But when we read about the ‘poor in spirit’ in the Sermon on the Mount, this is whom Christ was talking about, the ones who understand the tragedy of a world alienated from God and who want to do something about it. It is about those who have made it their purpose to tell everyone about Jesus Christ and who accept to bear the burden that God bears: that is, the burden for the salvation of the world. But we can’t do this on our own. We need to pray to God to make us love him (Deuteronomy 30:6). We have to fight everyday to live our lives in the presence of God, in worshipful sacrifice and self-denial otherwise it becomes so easy for us to slip into becoming like the people of the third soil—“where the worries of the world, and the deceitfulness of riches, and the desires for other things enter in and choke the word, and it becomes unfruitful” (Mark 4:19 NASB). So what can we do? I think that trying to remember the lives of all those great disciples throughout the centuries, people like the apostle Paul, can help us break out from our insecurity and comfort zone.

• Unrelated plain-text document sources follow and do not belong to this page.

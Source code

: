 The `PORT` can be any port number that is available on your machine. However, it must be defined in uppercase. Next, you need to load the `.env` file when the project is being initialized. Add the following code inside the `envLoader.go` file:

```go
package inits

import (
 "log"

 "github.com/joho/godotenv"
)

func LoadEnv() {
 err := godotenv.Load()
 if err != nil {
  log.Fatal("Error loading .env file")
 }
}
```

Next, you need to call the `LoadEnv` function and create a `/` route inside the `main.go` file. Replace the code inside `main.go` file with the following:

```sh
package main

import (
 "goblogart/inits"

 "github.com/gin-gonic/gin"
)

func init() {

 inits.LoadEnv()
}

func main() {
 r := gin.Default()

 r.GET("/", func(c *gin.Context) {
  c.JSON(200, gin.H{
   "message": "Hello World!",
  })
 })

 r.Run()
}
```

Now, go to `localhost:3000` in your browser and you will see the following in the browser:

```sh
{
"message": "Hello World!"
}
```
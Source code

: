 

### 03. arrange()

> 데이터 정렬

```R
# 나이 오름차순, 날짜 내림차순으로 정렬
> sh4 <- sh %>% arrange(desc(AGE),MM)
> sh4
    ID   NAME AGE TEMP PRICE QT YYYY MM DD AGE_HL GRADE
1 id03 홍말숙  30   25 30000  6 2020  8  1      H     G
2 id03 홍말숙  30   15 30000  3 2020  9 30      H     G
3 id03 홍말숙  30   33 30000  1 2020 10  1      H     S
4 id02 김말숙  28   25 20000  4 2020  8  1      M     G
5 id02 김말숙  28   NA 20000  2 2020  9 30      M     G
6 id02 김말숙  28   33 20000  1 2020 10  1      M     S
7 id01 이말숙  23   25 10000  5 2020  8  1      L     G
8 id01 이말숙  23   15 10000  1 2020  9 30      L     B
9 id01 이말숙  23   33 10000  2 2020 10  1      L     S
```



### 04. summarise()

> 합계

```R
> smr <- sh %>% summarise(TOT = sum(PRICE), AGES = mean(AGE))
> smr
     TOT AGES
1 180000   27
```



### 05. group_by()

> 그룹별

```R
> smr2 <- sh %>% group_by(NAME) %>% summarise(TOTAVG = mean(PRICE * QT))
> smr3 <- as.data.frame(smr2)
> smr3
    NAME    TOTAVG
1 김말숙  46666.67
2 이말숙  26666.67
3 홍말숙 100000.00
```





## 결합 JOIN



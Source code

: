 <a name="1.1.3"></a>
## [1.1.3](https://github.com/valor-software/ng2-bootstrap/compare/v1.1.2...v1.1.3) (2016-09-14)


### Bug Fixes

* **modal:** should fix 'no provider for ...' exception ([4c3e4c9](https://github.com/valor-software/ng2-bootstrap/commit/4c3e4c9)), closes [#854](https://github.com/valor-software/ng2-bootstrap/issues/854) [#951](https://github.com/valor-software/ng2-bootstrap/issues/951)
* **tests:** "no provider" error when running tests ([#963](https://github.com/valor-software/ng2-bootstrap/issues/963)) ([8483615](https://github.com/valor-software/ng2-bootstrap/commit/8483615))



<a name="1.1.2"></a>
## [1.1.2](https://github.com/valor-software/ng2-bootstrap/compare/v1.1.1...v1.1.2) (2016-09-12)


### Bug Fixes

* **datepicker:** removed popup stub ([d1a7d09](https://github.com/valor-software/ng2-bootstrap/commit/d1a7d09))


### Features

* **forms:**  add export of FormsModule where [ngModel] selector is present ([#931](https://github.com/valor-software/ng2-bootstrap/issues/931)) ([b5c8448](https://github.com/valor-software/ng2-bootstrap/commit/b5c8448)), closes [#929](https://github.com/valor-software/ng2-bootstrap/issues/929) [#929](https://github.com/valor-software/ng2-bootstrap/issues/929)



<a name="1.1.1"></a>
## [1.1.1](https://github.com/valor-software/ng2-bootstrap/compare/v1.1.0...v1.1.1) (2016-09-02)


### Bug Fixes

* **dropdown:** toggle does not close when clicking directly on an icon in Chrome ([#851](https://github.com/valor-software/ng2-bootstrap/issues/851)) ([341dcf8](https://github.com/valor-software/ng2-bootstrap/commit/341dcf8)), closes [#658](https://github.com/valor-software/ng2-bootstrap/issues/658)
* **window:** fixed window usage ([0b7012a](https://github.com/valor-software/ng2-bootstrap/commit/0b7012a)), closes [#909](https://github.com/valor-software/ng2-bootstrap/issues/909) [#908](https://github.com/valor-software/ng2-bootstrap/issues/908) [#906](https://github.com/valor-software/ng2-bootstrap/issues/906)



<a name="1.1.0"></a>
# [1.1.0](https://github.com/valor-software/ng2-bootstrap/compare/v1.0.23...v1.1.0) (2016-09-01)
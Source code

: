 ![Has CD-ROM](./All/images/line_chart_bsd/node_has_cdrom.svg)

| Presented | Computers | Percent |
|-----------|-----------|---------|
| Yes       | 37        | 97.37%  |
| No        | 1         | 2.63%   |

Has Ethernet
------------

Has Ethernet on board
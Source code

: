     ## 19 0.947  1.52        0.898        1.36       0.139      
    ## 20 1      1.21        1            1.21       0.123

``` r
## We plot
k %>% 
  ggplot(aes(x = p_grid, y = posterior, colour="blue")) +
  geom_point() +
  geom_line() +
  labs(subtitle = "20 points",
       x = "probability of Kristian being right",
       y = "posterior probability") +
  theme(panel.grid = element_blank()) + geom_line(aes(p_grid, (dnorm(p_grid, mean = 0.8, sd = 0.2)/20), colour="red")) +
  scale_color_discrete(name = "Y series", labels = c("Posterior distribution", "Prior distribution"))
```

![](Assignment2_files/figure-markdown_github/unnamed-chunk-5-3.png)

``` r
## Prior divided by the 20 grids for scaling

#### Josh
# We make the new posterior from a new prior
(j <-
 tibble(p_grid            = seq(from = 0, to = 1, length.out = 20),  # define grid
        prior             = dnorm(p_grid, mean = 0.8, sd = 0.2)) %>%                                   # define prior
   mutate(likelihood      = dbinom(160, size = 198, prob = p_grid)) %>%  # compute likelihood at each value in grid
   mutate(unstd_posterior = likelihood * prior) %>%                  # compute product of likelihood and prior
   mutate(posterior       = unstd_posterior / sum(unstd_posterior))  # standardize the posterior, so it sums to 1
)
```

The apostle Paul had led an incredibly stressful life. He endured awful physical pain through beatings and lashings. He went hungry and sleepless, constantly on the move and constantly in danger. Then there was the daily pressure of concern for the churches. And in all of it Paul saw this deep pain as momentary. Why? Because all Paul saw were people who did not know Christ. And it was this anxious urgency that compelled him to keep moving, to keep preaching and to keep fishing for the lives of men and women. Paul loved God and he loved all those created in the image of God. We on the other hand, I’m afraid, no longer shed any tears for those who are lost in the world. This is why the words of St. John Chrysostom ring fearfully true: “nothing is more frigid than a Christian who does not seek to save others … . How can such a person be a Christian? Do not say; it is impossible for me to influence others. If you are a Christian, it is impossible for this not to happen.”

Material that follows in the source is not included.